# p-hacking

The main point of this article will be gaining a greater understanding of what p-values are and why they are (and are not) evil. I specifically want to address the idea that using a p-value < 0.05 was never meant as a way to say something in particular about a specific experiment. According to Neyman and Pearson (see Statistics Done Wrong), the goal was to come up with a process that would guarantee that false positives are kept at, or below a certain threshold.
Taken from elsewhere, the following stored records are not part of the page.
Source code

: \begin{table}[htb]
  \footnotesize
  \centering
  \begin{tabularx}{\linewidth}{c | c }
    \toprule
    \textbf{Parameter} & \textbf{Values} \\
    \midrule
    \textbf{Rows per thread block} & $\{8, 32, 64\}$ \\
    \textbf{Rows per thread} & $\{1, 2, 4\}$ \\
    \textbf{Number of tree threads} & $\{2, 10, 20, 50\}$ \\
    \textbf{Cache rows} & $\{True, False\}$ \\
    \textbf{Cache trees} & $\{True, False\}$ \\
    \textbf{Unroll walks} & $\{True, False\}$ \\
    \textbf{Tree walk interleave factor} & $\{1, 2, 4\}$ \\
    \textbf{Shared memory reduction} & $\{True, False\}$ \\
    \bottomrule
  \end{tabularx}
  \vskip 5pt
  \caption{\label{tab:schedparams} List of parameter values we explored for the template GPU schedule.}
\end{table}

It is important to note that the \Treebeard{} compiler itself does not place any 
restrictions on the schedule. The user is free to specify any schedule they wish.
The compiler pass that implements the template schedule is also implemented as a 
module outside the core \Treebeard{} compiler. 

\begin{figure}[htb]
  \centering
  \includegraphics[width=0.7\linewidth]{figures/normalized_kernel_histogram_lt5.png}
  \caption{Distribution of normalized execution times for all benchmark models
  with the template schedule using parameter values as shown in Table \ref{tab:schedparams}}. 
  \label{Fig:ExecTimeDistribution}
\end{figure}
What this means for us is that the normal process of science (using a p < 0.05 for signifigance testing) means that we are fine with a 5% false positive rate, i.e., we are fine with 5% of scientific findings appearing to be true even when they are not.

In [1]:
def factorial(n):
    """Calculates the factorial of `n`
    """
    vals = list(range(1, n + 1))
    if len(vals) <= 0:
        return 1

    prod = 1
    for val in vals:
        prod *= val
        
    return prod
    
    
def n_choose_k(n, k):
    """Calculates the binomial coefficient
    """
    return factorial(n) / (factorial(k) * factorial(n - k))


def binom_prob(n, k, p):
    """Returns the probability of see `k` heads in `n` coin tosses
    
    Arguments:
    
    n - number of trials
    k - number of trials in which an event took place
    p - probability of an event happening
    
    """
    return n_choose_k(n, k) * p**k * (1 - p)**(n - k)

In [2]:
def p_value(n, k, p):
    """Returns the p-value for the given the given set 
    """
    return sum(binom_prob(n, i, p) for i in range(k, n+1))

print("P-value: %0.1f%%" % (p_value(30, 22, 0.5) * 100))

P-value: 0.8%


In [3]:
# This experiment tosses a fair coin 100 times and records the number 
# of times that we get a false positive (i.e., that we would state that the coin is biased)
import random
n = 100
n_tests = 100
s = [sum(random.choice([0,1]) for _ in range(n)) for i in range(n_tests)]
sum(p_value(n, k, 0.5) < 0.05 for k in s)

3